The SymBioSys Lab’s work focuses on glycoproteins — protein molecules with carbohydrates attached that impact any number of functions within the body, including the mucin layer. Mapping out how they work is a critical step in also understanding how many diseases, including cystic fibrosis, operate in the body. 

This past fall, the lab received a pair of grants from the National Institutes of Health (NIH) to further that research. The first, a five-year $2 million award through the NIH’s Next Generation Researchers Initiatives, is dedicated to furthering its research on these mucin proteins and developing new biomaterials, with the help of the Discovery cluster. “These materials hold the promise of being customized for various biomedical applications,” the lab’s release on the grant reads. “Like building with molecular LEGO blocks.” 

The second (for $100,000) will go toward developing a protein that can deliver gene therapies to treat cystic fibrosis — by getting through the body’s thickened mucin layer. And “we need industry collaborators to test them out,” Chakraborty says. So for the latter project, the lab is working with co-recipient Nanite Bio, a biotech startup founded by former Northeastern chemical engineering professor Shashi Murthy. The company, which has funding from the Cystic Fibrosis Foundation, is dedicated to developing the packaging for these hard-to-administer mRNA treatments. Getting those packages through the body’s mucin layer is where Chakroborty’s lab comes in.

“With cystic fibrosis it’s a huge area of need, because we’ve come a long way in the last 15 or so years, but there are still numbers of patients who can’t be treated with existing drugs,” Murthy says. “We have technologies designed to deliver next generation treatments, like mRNA, but in certain areas of the body it’s very challenging; there’s kind of this last mile problem. We’re able to get to the neighborhood, but [Srirupa] is the one we’re hoping will get us to the mailbox.’’

Murthy says among top-tier research institutions, Northeastern is “unusually friendly” to this sort of academia-industry collaboration. “I started way back in 2005, and over the years I had collaborations with a number of small companies,” he says. Murthy started and sold two startups while on faculty at Northeastern; he now sits on the chemical engineering department’s Industrial Advisory Board, where he first encountered Chakraborty’s research.

Many universities pursue collaboration with corporate giants in various forms, he says, “but the thing that made Northeastern different was its ability to work with startups of different kinds. And that’s a nice sweet spot.”

With cystic fibrosis we’ve come a long way, but there are still numbers of patients who can’t be treated with existing drugs…We’re able to get to the neighborhood, but [Srirupa] is the one we’re hoping will get us to the mailbox.

Shashi Murthy, former Northeastern professor/founder and CEO of Nanite Bio

Effective gene therapy

If it works, the research has the potential to fundamentally upend treatment for cystic fibrosis, which, at present, is limited primarily to management of symptoms. 

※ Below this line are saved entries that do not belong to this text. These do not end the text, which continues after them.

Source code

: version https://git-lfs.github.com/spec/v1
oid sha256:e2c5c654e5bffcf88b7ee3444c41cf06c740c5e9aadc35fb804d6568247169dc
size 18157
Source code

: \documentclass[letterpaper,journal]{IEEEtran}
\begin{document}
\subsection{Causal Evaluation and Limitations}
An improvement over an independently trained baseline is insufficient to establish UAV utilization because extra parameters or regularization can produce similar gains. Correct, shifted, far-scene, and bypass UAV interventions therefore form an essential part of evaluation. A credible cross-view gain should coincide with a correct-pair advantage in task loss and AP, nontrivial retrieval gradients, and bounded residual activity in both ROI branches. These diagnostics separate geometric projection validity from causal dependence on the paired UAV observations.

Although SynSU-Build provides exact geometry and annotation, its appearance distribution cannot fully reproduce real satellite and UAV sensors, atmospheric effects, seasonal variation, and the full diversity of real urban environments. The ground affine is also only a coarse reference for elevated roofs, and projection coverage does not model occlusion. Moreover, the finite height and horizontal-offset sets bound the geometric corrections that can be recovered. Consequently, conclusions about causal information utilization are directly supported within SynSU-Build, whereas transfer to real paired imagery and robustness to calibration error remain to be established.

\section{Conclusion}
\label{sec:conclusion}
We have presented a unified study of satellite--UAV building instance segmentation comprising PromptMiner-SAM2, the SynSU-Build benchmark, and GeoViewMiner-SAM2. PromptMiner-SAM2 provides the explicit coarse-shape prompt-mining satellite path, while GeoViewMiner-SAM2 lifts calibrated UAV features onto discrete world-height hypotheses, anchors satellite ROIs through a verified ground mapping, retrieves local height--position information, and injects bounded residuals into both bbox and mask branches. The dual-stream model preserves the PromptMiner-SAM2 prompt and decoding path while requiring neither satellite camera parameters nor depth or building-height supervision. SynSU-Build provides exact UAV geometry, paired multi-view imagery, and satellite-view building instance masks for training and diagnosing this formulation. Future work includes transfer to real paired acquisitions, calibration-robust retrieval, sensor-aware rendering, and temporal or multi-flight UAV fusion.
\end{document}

“The only way right now is improvement in lifestyle, or a cocktail of drugs that help with specific symptoms,” Chakraborty says. “It’s a symptomatic approach of treatment rather than targeting the root cause. However, effective gene therapy could, in theory, be administered to a patient a handful of times and cure the disease.”

Gene therapy itself has already shown promise in other disease areas; biotech giant Novartis has made huge progress on developing gene therapy treatments for leukemia, for example. And in early December, the Food and Drug Administration approved two new gene therapies for sickle cell disease. But with many others, the problem of administering them safely is more complicated than popping a pill or getting a shot, Murthy says. Computer modeling can help game out all manner of different reactions from parts of the body with complex defense systems — the lungs, but also intestinal mucus layers, the blood brain barrier, even certain pockets of the eye.

 “You have to be able to solve this last mile problem,” he says. “Otherwise, you have to administer these medicines at doses that are toxic — it’s just not going to work.”